Background: Access to equitable and timely oncology care is a challenge faced by many rural Australian communities. To overcome these issues, The Townsville Cancer Centre (Queensland, Australia) utilises shared care (Townsville tele-oncology model) to deliver oncology services to rural communities. The Mount Isa Hospital is the largest of these remote sites and has used tele-oncology since 2006.
Aim: Assess the safety of remotely supervised chemotherapy delivery at Mount Isa Hospital using the Townsville tele-oncology model.

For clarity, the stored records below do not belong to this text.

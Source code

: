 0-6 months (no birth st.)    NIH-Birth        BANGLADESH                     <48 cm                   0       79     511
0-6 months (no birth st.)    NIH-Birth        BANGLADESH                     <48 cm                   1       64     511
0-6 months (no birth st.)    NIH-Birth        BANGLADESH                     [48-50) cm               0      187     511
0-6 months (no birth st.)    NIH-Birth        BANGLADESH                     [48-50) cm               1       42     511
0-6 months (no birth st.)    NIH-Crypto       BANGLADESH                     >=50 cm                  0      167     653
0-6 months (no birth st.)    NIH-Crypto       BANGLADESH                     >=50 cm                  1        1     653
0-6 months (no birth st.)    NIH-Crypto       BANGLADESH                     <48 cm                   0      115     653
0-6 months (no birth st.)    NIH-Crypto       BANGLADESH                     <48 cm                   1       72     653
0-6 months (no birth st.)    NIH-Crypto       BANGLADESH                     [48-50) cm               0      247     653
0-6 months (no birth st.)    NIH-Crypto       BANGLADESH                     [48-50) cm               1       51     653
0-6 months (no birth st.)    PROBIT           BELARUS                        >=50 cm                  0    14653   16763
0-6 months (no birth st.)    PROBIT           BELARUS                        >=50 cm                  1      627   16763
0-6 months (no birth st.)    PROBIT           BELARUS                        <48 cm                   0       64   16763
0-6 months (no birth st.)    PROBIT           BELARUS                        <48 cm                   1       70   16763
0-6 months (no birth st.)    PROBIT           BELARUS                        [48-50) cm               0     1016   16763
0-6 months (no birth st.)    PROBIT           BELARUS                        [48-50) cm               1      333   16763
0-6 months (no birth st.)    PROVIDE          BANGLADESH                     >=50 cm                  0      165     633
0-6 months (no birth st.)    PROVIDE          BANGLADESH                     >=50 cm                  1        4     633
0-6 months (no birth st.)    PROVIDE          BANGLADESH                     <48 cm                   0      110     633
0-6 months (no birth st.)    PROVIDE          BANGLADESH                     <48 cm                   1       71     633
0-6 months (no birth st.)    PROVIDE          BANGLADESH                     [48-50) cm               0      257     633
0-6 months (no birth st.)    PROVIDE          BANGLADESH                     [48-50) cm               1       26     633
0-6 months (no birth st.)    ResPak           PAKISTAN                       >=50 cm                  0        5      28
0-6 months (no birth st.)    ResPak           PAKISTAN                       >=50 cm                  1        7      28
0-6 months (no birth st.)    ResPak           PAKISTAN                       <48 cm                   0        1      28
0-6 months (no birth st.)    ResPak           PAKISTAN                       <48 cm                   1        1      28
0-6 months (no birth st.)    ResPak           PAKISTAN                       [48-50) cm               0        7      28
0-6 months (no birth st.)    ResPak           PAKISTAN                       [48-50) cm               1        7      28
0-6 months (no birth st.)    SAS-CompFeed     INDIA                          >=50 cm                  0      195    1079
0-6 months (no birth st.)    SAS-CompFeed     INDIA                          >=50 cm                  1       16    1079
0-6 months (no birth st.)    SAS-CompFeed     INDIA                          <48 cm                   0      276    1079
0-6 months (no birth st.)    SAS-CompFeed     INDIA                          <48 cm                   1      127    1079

Methods: A retrospective review was conducted on all referrals to the Mount Isa oncology unit between September 2006 and May 2012. Patients not receiving chemotherapy or those supervised by other units were excluded.
Results: A total of 83 patients received 1076 cycles of chemotherapy. Treatment intent was either adjuvant (37%) or palliative (63%). The median age was 57 years (range 33-79) and 26% of patients were Indigenous. The most common malignancies were breast (26%), lung (24%) and colorectal (19%). Adverse effects (AE) of any grade were recorded in 90 cycles (8%). Of these, half were grade 3 or 4 and included: haematological (61%), neuropathic (7%) and gastrointestinal (5%). There was one death, two months after completion of gemcitabine for metastatic pancreatic cancer. There were 41 hospitalisations (4%). Reasons included: febrile neutropenia (25%), progression or palliation (22%) and grade 3 or 4 AE (18%). The median dose intensity achieved for adjuvant treatment was 100% for breast, 93% for colorectal and 89% for other malignancies. The full intended dose was delivered in 87% of cycles (n= 940).
Conclusions: The rate of AE and dose intensities achieved in this cohort was similar to that seen in the literature. These findings suggest that the Townsville tele-oncology model is a safe and effective way to provide oncology services to rural Australian communities.